- [Work required]:
Below are records; copy every line in them that holds the word "ושמנה".

Segment Open

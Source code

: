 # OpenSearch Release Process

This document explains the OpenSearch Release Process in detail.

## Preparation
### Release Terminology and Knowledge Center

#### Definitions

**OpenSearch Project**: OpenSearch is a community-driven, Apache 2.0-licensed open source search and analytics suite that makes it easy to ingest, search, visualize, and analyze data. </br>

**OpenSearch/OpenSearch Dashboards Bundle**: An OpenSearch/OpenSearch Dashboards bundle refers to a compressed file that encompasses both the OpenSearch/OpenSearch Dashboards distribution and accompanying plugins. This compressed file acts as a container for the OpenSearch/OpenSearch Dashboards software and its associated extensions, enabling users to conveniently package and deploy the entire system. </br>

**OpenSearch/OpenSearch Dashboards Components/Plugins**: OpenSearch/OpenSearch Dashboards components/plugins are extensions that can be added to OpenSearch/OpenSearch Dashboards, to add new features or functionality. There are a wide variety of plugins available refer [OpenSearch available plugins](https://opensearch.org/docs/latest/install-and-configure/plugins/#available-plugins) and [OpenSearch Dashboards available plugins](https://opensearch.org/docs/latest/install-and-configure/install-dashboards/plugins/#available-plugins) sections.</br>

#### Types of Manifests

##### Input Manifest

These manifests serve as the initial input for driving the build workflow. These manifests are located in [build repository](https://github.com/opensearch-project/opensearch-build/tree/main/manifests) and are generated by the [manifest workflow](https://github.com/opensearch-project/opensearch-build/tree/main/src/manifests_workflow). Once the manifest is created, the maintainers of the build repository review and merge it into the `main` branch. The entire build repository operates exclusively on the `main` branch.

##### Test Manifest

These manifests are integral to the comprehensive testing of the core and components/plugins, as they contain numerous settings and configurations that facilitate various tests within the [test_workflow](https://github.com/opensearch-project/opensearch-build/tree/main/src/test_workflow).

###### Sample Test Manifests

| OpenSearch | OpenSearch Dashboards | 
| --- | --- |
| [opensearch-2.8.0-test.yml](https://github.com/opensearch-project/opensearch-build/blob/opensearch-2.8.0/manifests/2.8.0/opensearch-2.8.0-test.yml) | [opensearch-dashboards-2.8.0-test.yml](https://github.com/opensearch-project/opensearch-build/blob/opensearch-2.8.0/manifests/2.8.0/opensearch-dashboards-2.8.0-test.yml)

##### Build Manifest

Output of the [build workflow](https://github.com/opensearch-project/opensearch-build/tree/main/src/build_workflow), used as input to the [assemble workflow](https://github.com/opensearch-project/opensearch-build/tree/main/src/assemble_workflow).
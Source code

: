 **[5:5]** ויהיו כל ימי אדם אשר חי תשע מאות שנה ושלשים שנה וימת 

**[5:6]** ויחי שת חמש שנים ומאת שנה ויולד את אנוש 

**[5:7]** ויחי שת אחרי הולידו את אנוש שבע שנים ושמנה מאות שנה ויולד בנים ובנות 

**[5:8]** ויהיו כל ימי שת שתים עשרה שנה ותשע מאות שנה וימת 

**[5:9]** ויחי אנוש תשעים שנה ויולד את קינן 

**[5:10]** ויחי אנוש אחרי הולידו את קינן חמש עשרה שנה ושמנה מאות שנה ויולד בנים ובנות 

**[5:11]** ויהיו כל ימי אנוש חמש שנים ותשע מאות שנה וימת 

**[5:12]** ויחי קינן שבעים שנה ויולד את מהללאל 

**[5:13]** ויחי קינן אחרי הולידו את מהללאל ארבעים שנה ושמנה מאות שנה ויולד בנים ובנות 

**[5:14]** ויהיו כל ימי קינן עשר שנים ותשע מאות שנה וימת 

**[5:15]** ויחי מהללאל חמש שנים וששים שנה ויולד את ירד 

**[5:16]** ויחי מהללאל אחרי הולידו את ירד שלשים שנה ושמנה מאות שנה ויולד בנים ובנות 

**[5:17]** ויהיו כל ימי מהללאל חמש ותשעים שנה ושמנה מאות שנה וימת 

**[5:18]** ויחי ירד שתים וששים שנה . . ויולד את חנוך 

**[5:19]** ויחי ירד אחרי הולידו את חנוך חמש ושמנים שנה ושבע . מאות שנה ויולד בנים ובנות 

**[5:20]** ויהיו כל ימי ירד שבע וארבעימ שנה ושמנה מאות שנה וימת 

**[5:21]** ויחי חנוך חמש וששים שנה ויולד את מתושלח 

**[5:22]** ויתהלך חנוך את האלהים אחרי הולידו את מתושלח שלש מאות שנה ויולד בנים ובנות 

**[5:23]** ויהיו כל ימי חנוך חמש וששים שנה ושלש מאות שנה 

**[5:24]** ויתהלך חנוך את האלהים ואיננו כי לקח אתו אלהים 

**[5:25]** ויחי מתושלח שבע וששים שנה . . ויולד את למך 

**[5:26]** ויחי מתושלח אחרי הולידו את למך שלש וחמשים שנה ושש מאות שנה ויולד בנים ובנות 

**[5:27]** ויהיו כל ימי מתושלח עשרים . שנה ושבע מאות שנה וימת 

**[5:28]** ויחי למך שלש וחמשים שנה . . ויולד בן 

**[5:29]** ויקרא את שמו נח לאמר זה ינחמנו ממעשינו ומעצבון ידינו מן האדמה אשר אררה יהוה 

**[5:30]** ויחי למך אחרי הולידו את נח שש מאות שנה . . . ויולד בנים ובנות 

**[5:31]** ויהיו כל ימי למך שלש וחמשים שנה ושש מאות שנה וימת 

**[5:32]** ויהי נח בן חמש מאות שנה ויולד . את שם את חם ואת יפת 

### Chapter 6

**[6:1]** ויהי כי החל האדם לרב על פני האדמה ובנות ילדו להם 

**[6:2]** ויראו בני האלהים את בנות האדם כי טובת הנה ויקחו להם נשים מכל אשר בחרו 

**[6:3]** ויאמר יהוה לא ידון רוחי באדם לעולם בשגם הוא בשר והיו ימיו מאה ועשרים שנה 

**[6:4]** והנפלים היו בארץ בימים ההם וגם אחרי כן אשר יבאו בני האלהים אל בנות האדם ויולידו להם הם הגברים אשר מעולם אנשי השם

Segment Closed

- [Written response]:
**[5:7]** ויחי שת אחרי הולידו את אנוש שבע שנים ושמנה מאות שנה ויולד בנים ובנות 
**[5:10]** ויחי אנוש אחרי הולידו את קינן חמש עשרה שנה ושמנה מאות שנה ויולד בנים ובנות 
**[5:13]** ויחי קינן אחרי הולידו את מהללאל ארבעים שנה ושמנה מאות שנה ויולד בנים ובנות 
**[5:16]** ויחי מהללאל אחרי הולידו את ירד שלשים שנה ושמנה מאות שנה ויולד בנים ובנות 
**[5:17]** ויהיו כל ימי מהללאל חמש ותשעים שנה ושמנה מאות שנה וימת 
**[5:20]** ויהיו כל ימי ירד שבע וארבעימ שנה ושמנה מאות שנה וימת 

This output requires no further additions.